*What to do*.
The copy has to match the data exactly and leave out every picture.

[Collected data]
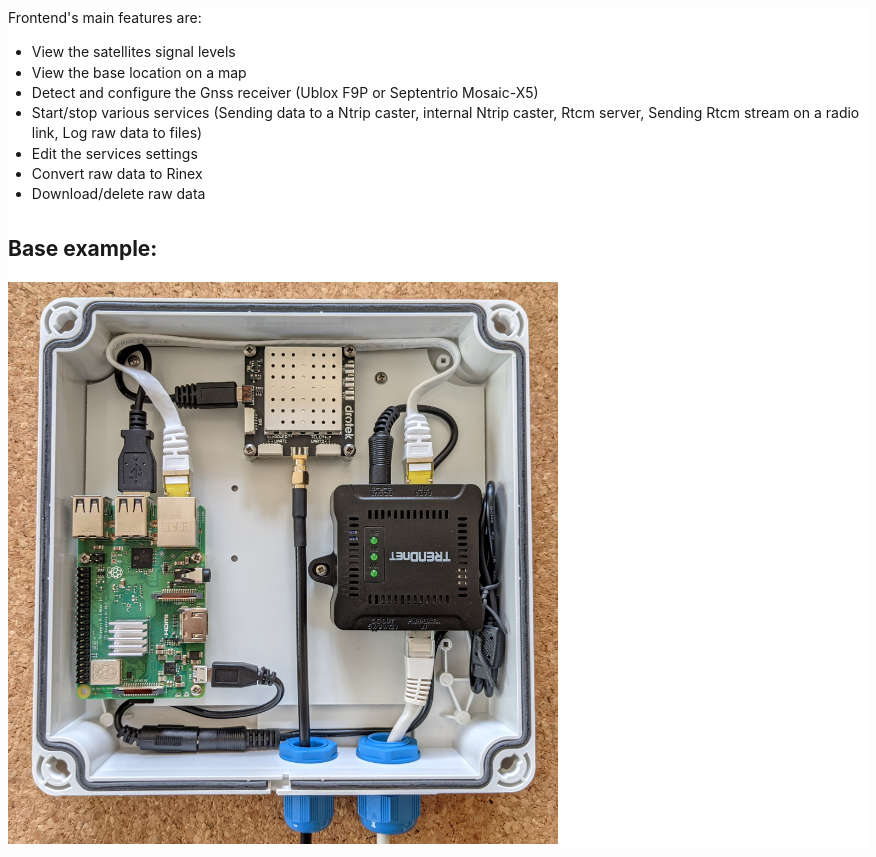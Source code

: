 
Frontend's main features are:

+ View the satellites signal levels
+ View the base location on a map
+ Detect and configure the Gnss receiver (Ublox F9P or Septentrio Mosaic-X5)
+ Start/stop various services (Sending data to a Ntrip caster, internal Ntrip caster, Rtcm server, Sending Rtcm stream on a radio link, Log raw data to files)
+ Edit the services settings
+ Convert raw data to Rinex
+ Download/delete raw data

## Base example:
<img src="./images/base_f9p_raspberry_pi.jpg" alt="status" width="550" />
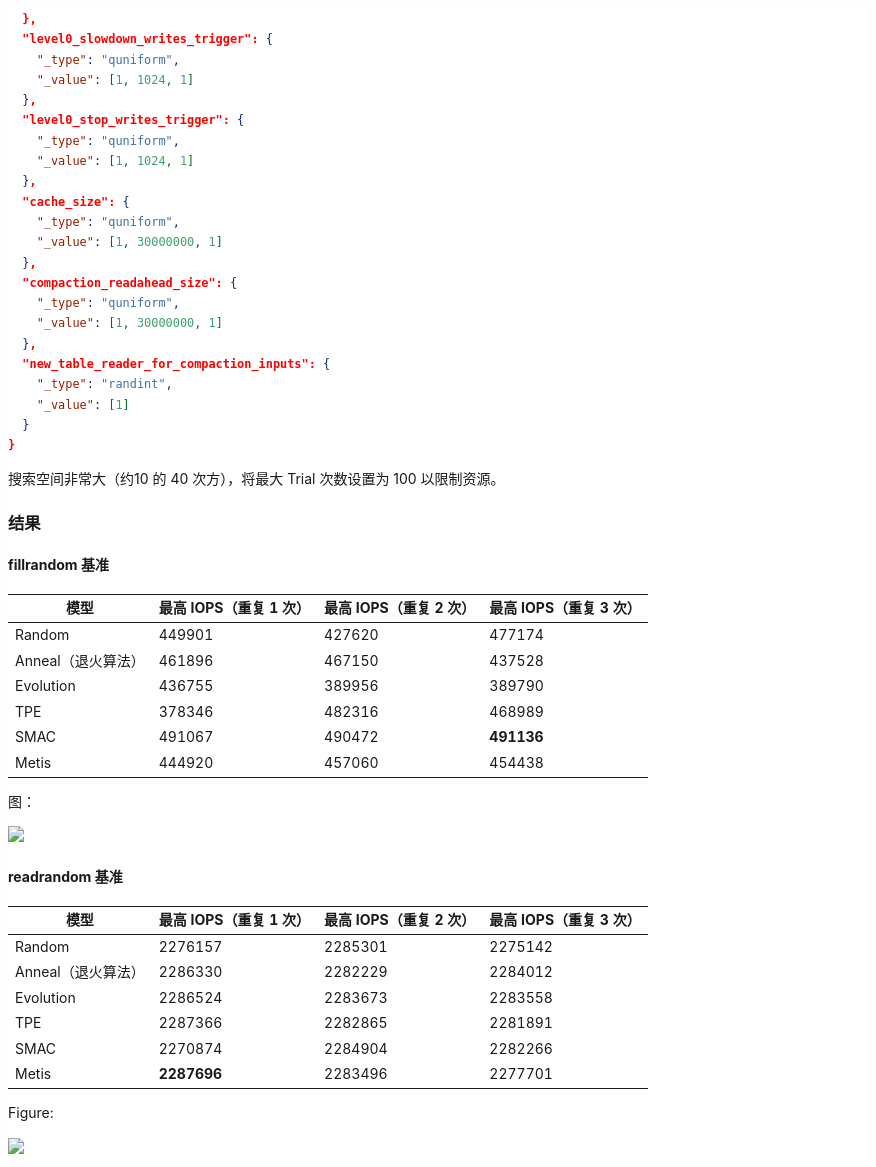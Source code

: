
 ```json
  },
  "level0_slowdown_writes_trigger": {
    "_type": "quniform",
    "_value": [1, 1024, 1]
  },
  "level0_stop_writes_trigger": {
    "_type": "quniform",
    "_value": [1, 1024, 1]
  },
  "cache_size": {
    "_type": "quniform",
    "_value": [1, 30000000, 1]
  },
  "compaction_readahead_size": {
    "_type": "quniform",
    "_value": [1, 30000000, 1]
  },
  "new_table_reader_for_compaction_inputs": {
    "_type": "randint",
    "_value": [1]
  }
}
```

搜索空间非常大（约10 的 40 次方），将最大 Trial 次数设置为 100 以限制资源。

### 结果

#### fillrandom 基准

| 模型           | 最高 IOPS（重复 1 次） | 最高 IOPS（重复 2 次） | 最高 IOPS（重复 3 次） |
| ------------ | --------------- | --------------- | --------------- |
| Random       | 449901          | 427620          | 477174          |
| Anneal（退火算法） | 461896          | 467150          | 437528          |
| Evolution    | 436755          | 389956          | 389790          |
| TPE          | 378346          | 482316          | 468989          |
| SMAC         | 491067          | 490472          | **491136**      |
| Metis        | 444920          | 457060          | 454438          |

图：

![](../../img/hpo_rocksdb_fillrandom.png)

#### readrandom 基准

| 模型           | 最高 IOPS（重复 1 次） | 最高 IOPS（重复 2 次） | 最高 IOPS（重复 3 次） |
| ------------ | --------------- | --------------- | --------------- |
| Random       | 2276157         | 2285301         | 2275142         |
| Anneal（退火算法） | 2286330         | 2282229         | 2284012         |
| Evolution    | 2286524         | 2283673         | 2283558         |
| TPE          | 2287366         | 2282865         | 2281891         |
| SMAC         | 2270874         | 2284904         | 2282266         |
| Metis        | **2287696**     | 2283496         | 2277701         |

Figure:

![](../../img/hpo_rocksdb_readrandom.png)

*Result of this task*.
Source code

: 
Frontend's main features are:

+ View the satellites signal levels
+ View the base location on a map
+ Detect and configure the Gnss receiver (Ublox F9P or Septentrio Mosaic-X5)
+ Start/stop various services (Sending data to a Ntrip caster, internal Ntrip caster, Rtcm server, Sending Rtcm stream on a radio link, Log raw data to files)
+ Edit the services settings
+ Convert raw data to Rinex
+ Download/delete raw data

## Base example:
<img src="./images/base_f9p_raspberry_pi.jpg" alt="status" width="550" />
Source code

:
 ```json
  },
  "level0_slowdown_writes_trigger": {
    "_type": "quniform",
    "_value": [1, 1024, 1]
  },
  "level0_stop_writes_trigger": {
    "_type": "quniform",
    "_value": [1, 1024, 1]
  },
  "cache_size": {
    "_type": "quniform",
    "_value": [1, 30000000, 1]
  },
  "compaction_readahead_size": {
    "_type": "quniform",
    "_value": [1, 30000000, 1]
  },
  "new_table_reader_for_compaction_inputs": {
    "_type": "randint",
    "_value": [1]
  }
}
```

搜索空间非常大（约10 的 40 次方），将最大 Trial 次数设置为 100 以限制资源。

### 结果

#### fillrandom 基准

| 模型           | 最高 IOPS（重复 1 次） | 最高 IOPS（重复 2 次） | 最高 IOPS（重复 3 次） |
| ------------ | --------------- | --------------- | --------------- |
| Random       | 449901          | 427620          | 477174          |
| Anneal（退火算法） | 461896          | 467150          | 437528          |
| Evolution    | 436755          | 389956          | 389790          |
| TPE          | 378346          | 482316          | 468989          |
| SMAC         | 491067          | 490472          | **491136**      |
| Metis        | 444920          | 457060          | 454438          |

图：

![](../../img/hpo_rocksdb_fillrandom.png)

#### readrandom 基准

| 模型           | 最高 IOPS（重复 1 次） | 最高 IOPS（重复 2 次） | 最高 IOPS（重复 3 次） |
| ------------ | --------------- | --------------- | --------------- |
| Random       | 2276157         | 2285301         | 2275142         |
| Anneal（退火算法） | 2286330         | 2282229         | 2284012         |
| Evolution    | 2286524         | 2283673         | 2283558         |
| TPE          | 2287366         | 2282865         | 2281891         |
| SMAC         | 2270874         | 2284904         | 2282266         |
| Metis        | **2287696**     | 2283496         | 2277701         |

Figure:

![](../../img/hpo_rocksdb_readrandom.png)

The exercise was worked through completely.